In Cina, il 23 maggio 1967, fu avviato in segreto il “Progetto 523” per trovare una cura. Due anni dopo, alla guida fu chiamata una farmacologa di trentanove anni: Tu Youyou.
Non era una scienziata famosa. Non aveva un dottorato. Non aveva studiato all’estero. Era nata nel 1930 a Ningbo e da ragazza aveva conosciuto la tubercolosi. Due anni lontana dalla scuola, il peso della malattia sul petto, la paura. Da allora aveva deciso che avrebbe studiato medicina per combattere ciò che consuma il corpo dall’interno.
Al Beijing Medical College si era formata in farmacologia. Sapeva classificare piante, estrarre principi attivi, analizzarne la struttura chimica. Dopo la laurea era entrata all’Accademia di Medicina Tradizionale Cinese, dove aveva imparato anche i fondamenti della medicina classica.
Quando assunse la guida del progetto, oltre 240.000 composti erano già stati testati senza successo. Il tempo stringeva.
Per capire davvero la malattia, Tu partì per l’isola di Hainan, nel sud della Cina, dove la malaria era in piena epidemia. Lasciò la figlia di un anno ai genitori e la maggiore in un asilo. Non le rivedrà per tre anni. Negli ospedali dell’isola osservò febbri altissime, convulsioni, organi che cedono. La malaria non è un numero su un rapporto: è carne che soffre.
Tornata a Pechino, cambiò strategia. Invece di cercare solo tra le molecole sintetiche, decise di guardare indietro. Studiò antichi testi medici, dalle epoche Zhou e Han fino ai compendi della dinastia Qing. In un manuale del IV secolo, attribuito a Ge Hong, trovò un passaggio sulle “febbri intermittenti”. Viene citata una pianta: l’Artemisia annua.
Il team preparò estratti della pianta. I primi risultati furono deludenti. Nulla di stabile, nulla di decisivo. Molti avrebbero archiviato l’idea.
Tu tornò al testo antico. Rilesse una frase: la pianta non deve essere bollita, ma immersa e spremuta a freddo. Capì che il calore poteva distruggere il principio attivo.
Cambiò metodo. Usò un solvente a bassa temperatura.
Questa volta, nei test su topi e scimmie infettati dal parassita della malaria, il risultato fu netto: eliminazione completa.
È il 1971.
Prima di passare ai pazienti, Tu prese una decisione che dice tutto del suo carattere.
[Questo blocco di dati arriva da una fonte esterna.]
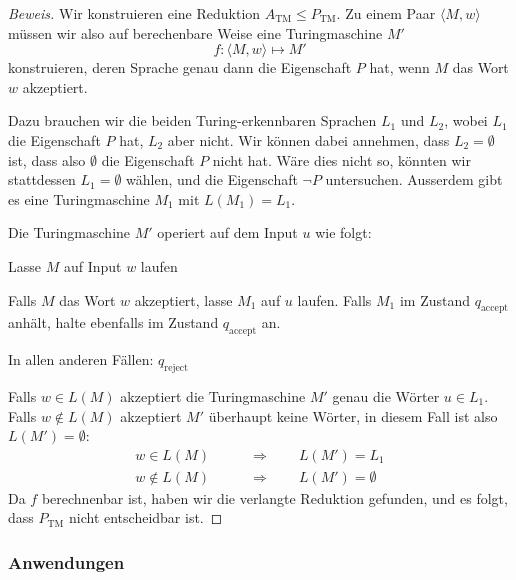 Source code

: \begin{proof}[Beweis]
Wir konstruieren eine Reduktion $A_\text{TM}\le P_{\text{TM}}$.
Zu einem Paar
$\langle M,w\rangle$
müssen wir also auf
berechenbare Weise eine Turingmaschine $M'$
\[
f\colon \langle M,w\rangle\mapsto M'
\]
konstruieren, deren Sprache genau dann die Eigenschaft $P$
hat, wenn $M$ das Wort $w$ akzeptiert.

Dazu brauchen wir die beiden Turing-erkennbaren Sprachen $L_1$ und $L_2$,
wobei $L_1$ die Eigenschaft $P$ hat, $L_2$ aber nicht.
Wir können dabei annehmen, dass $L_2=\emptyset$ ist, dass also
$\emptyset$ die Eigenschaft $P$ nicht hat.
Wäre dies nicht so, könnten
wir stattdessen $L_1=\emptyset$  wählen, und die Eigenschaft $\neg P$
untersuchen.
Ausserdem gibt es eine Turingmaschine $M_1$ mit $L(M_1)=L_1$.

Die Turingmaschine $M'$ operiert auf dem Input $u$ wie folgt:
\medskip
\begin{compactenum}
\item Lasse $M$ auf Input $w$ laufen
\item Falls $M$ das Wort $w$ akzeptiert, lasse $M_1$ auf $u$ laufen.
Falls $M_1$ im Zustand $q_{\text{accept}}$ anhält, halte ebenfalls
im Zustand $q_{\text{accept}}$ an.
\item In allen anderen Fällen: $q_{\text{reject}}$
\end{compactenum}
\medskip

Falls $w\in L(M)$ akzeptiert die Turingmaschine $M'$ genau die Wörter
$u\in L_1$.
Falls $w\not\in L(M)$ akzeptiert $M'$ überhaupt keine
Wörter, in diesem Fall ist also $L(M')=\emptyset$:
\begin{align*}
w\in L(M)&\qquad \Rightarrow\qquad L(M')=L_1\\
w\not\in L(M)&\qquad \Rightarrow\qquad L(M')=\emptyset
\end{align*}
Da $f$ berechnenbar ist, haben wir die verlangte Reduktion
gefunden, und es folgt, dass $P_{\text{TM}}$ nicht
entscheidbar ist.
\end{proof}

\subsubsection{Anwendungen}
Si offrì volontaria per assumere il composto. Insieme a due colleghi ingerì la sostanza appena isolata. Nessun effetto tossico grave.
Subito dopo, il trattamento venne somministrato a 21 malati nella provincia di Hainan. Tutti mostrarono un rapido miglioramento. La febbre si abbassò. Il parassita scomparve dal sangue.
Nel 1972 il principio attivo venne isolato in forma pura. Ha un nome: artemisinina.
Per anni la scoperta restò confinata in Cina. Solo nel 1979 i risultati vennero pubblicati in inglese. Nel 1981 Tu presentò i dati a un incontro internazionale a Pechino con esperti dell’Organizzazione Mondiale della Sanità. Ci vorrà tempo, ma alla fine le terapie combinate a base di artemisinina diventeranno il trattamento di riferimento contro la malaria.
Milioni di vite verranno salvate.
Nel 2015 arrivò il riconoscimento più alto: il Premio Nobel per la Fisiologia o Medicina. È la prima scienziata della Cina continentale a riceverlo in una disciplina scientifica. Senza dottorato. Senza laurea in medicina. Senza formazione all’estero.
Quando parla del suo lavoro, non usa toni trionfali. Dice che l’artemisinina è un dono della medicina tradizionale cinese al mondo. Sposta l’attenzione sulla squadra, sui testi antichi, sulla continuità tra passato e presente.
E forse è proprio questo il cuore della sua storia: in un laboratorio del Novecento, una scienziata ha ascoltato una voce scritta sedici secoli prima. Non per nostalgia, ma per salvare vite.
A volte il futuro non si inventa. Si riscopre.